**SUPPLIED ENTRIES**
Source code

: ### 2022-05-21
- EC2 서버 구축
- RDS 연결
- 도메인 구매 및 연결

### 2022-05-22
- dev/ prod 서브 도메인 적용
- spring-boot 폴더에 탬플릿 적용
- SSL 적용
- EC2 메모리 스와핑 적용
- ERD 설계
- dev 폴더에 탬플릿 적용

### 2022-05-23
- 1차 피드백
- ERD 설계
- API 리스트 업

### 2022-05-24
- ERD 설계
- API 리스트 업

==

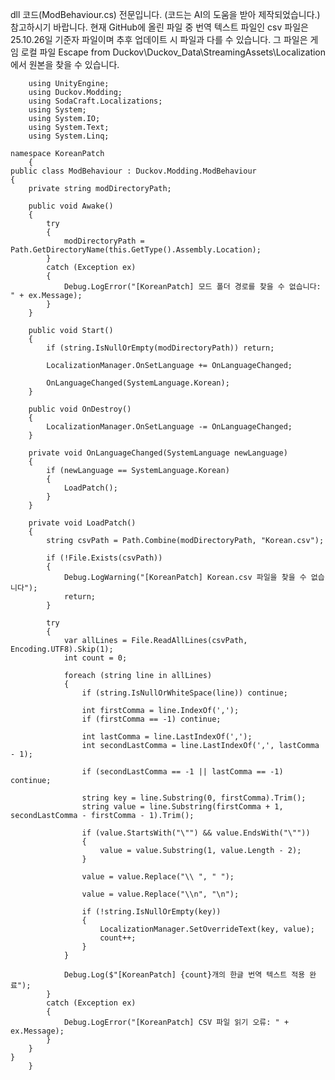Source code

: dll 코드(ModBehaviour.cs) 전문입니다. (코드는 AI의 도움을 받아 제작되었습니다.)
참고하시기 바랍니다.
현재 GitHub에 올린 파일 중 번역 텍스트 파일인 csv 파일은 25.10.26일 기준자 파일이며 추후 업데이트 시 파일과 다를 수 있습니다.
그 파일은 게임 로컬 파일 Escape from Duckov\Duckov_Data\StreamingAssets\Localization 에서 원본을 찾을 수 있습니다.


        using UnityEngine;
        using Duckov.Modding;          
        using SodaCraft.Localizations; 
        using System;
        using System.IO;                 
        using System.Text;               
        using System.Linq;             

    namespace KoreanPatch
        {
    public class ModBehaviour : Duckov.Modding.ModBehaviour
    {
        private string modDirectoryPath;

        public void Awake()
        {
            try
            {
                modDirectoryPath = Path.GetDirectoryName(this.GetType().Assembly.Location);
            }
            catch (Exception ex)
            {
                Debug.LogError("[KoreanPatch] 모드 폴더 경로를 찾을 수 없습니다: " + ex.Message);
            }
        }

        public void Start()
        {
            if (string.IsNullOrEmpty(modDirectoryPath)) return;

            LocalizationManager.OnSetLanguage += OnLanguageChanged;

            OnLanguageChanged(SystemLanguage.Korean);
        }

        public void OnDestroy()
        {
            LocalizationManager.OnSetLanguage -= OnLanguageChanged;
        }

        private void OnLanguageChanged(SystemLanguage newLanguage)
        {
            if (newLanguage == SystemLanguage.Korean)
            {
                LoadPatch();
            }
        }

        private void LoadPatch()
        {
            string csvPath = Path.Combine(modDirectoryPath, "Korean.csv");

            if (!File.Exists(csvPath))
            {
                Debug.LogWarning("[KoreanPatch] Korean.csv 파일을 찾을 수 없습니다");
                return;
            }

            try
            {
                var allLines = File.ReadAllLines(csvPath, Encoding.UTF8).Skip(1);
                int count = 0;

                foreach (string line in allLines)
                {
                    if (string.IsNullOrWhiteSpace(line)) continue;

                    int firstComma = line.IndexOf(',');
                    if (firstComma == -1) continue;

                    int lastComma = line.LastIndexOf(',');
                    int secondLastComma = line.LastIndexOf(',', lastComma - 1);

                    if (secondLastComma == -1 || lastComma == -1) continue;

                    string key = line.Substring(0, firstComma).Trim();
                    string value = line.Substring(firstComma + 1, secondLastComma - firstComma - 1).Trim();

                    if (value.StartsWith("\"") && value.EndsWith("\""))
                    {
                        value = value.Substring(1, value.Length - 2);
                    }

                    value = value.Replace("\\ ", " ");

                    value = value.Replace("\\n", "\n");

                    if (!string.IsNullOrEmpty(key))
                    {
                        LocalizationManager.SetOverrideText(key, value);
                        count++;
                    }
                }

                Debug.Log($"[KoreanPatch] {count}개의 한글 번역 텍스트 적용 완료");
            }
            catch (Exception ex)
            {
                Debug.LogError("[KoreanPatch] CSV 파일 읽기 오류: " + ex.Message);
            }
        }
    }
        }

**INSTRUCTIONS FOR THE TASK**
Each line above that holds the string "Message" should be copied and shown.

**RESULT OF THE EXERCISE**
                Debug.LogError("[KoreanPatch] 모드 폴더 경로를 찾을 수 없습니다: " + ex.Message);
                Debug.LogError("[KoreanPatch] CSV 파일 읽기 오류: " + ex.Message);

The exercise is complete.